From: Philipp Stephani
Subject: bug#40335: 27.0.90; elp-not-profilable not up to date
Date: Fri, 12 Nov 2021 20:56:18 +0100

Am Mo., 13. Apr. 2020 um 18:54 Uhr schrieb Štěpán Němec <stepnem@gmail.com>:
>
> On Mon, 13 Apr 2020 12:05:06 -0400
> Noam Postavsky wrote:
>
> >> Right, because that was just an error on my part: `time-subtract' does
> >> in fact exhibit the problem. But its alias `subtract-time' doesn't, even
> >> when advised explicitly. I guess advices ignore aliases (i.e. pass
> >> through to the real definition)?
> >
> > Seems to be the opposite: the advice applies only to the alias, so since
> > elp uses the time-subtract name, advising subtract-time doesn't cause
> > problems.
>
> Indeed, thanks :-D
>
> I wonder what the best way forward is here. (info "(elisp) Profiling")
> states that elp "is limited to profiling functions written in Lisp, it
> cannot profile Emacs primitives". So given that of the problem-makers
> only `error' is a Lisp function, the simplest solution would be just
> replacing `special-form-p' with `subrp' in `elp-profilable-p', thus
> disallowing instrumenting primitives altogether.

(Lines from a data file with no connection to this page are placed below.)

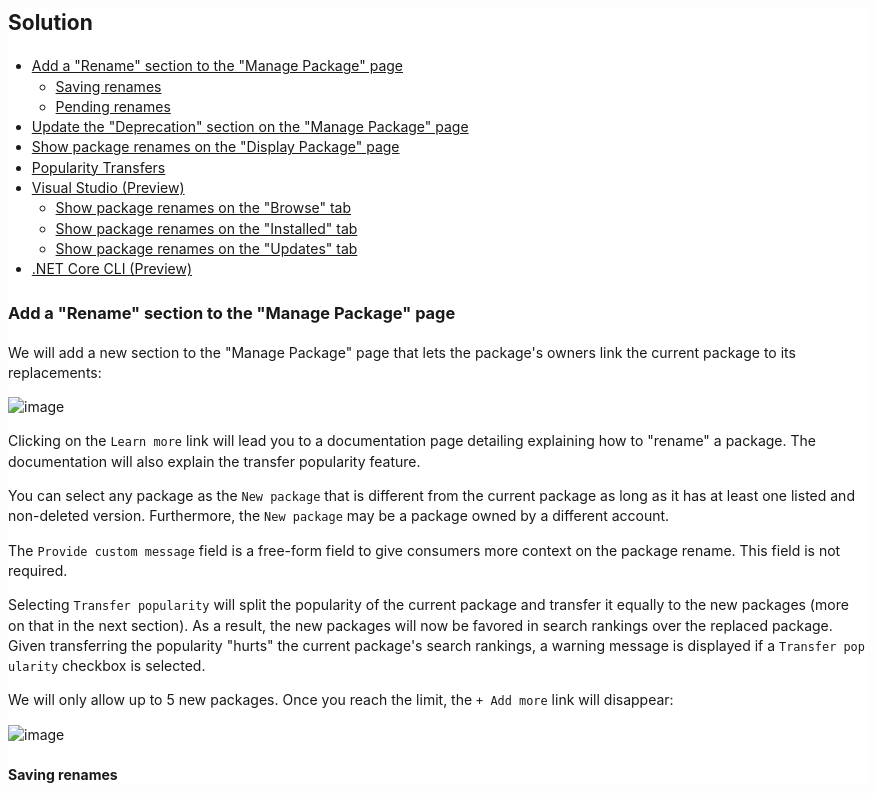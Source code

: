 ## Solution

* [Add a "Rename" section to the "Manage Package" page](https://github.com/NuGet/Home/wiki/Support-package-renames#add-a-rename-section-to-the-manage-package-page)
  * [Saving renames](https://github.com/NuGet/Home/wiki/Support-package-renames#saving-renames)
  * [Pending renames](https://github.com/NuGet/Home/wiki/Support-package-renames#pending-renames)
* [Update the "Deprecation" section on the "Manage Package" page](https://github.com/NuGet/Home/wiki/Support-package-renames#update-the-deprecation-section-on-the-manage-package-page)
* [Show package renames on the "Display Package" page](https://github.com/NuGet/Home/wiki/Support-package-renames#show-package-renames-on-the-display-package-page)
* [Popularity Transfers](https://github.com/NuGet/Home/wiki/Support-package-renames#popularity-transfers)
* [Visual Studio (Preview)](https://github.com/NuGet/Home/wiki/Support-package-renames#visual-studio-preview)
  * [Show package renames on the "Browse" tab](https://github.com/NuGet/Home/wiki/Support-package-renames#show-package-renames-on-the-browse-tab)
  * [Show package renames on the "Installed" tab](https://github.com/NuGet/Home/wiki/Support-package-renames#show-package-renames-on-the-installed-tab)
  * [Show package renames on the "Updates" tab](https://github.com/NuGet/Home/wiki/Support-package-renames#show-package-renames-on-the-updates-tab)
* [.NET Core CLI (Preview)](https://github.com/NuGet/Home/wiki/Support-package-renames#net-core-cli-preview)

### Add a "Rename" section to the "Manage Package" page

We will add a new section to the "Manage Package" page that lets the package's owners link the current package to its replacements:

![image](https://user-images.githubusercontent.com/737941/77343450-ea787300-6cee-11ea-95f1-935ffc452fd1.png)

Clicking on the `Learn more` link will lead you to a documentation page detailing explaining how to "rename" a package. The documentation will also explain the transfer popularity feature.

You can select any package as the `New package` that is different from the current package as long as it has at least one listed and non-deleted version. Furthermore, the `New package` may be a package owned by a different account.

The `Provide custom message` field is a free-form field to give consumers more context on the package rename. This field is not required.

Selecting `Transfer popularity` will split the popularity of the current package and transfer it equally to the new packages (more on that in the next section). As a result, the new packages will now be favored in search rankings over the replaced package. Given transferring the popularity "hurts" the current package's search rankings, a warning message is displayed if a `Transfer popularity` checkbox is selected.

We will only allow up to 5 new packages. Once you reach the limit, the `+ Add more` link will disappear:

![image](https://user-images.githubusercontent.com/737941/79151860-146a0600-7d80-11ea-9449-bae28e6f527e.png)

#### Saving renames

That seems a bit too drastic. Some primitives are long-running (e.g.
call-process), and instrumenting them is generally useful and also
supported in practice.

>
> If we want to preserve the partial support for primitives, do we want to
> support as much as possible, e.g. by runtime-checking if
> `elp--make-wrapper' is compiled and determine the set of problem-makers
> dynamically, or do we just update the static `elp-not-profilable' list
> conservatively (i.e., including _all_ functions called from the
> wrappers, to make sure they don't cause problems even when
> `elp--make-wrapper' is run interpreted)?

I think the latter makes the most sense. Probably it would also make
sense to exclude primitives and other functions that are so fast that
instrumenting them never makes sense (car, consp, etc.).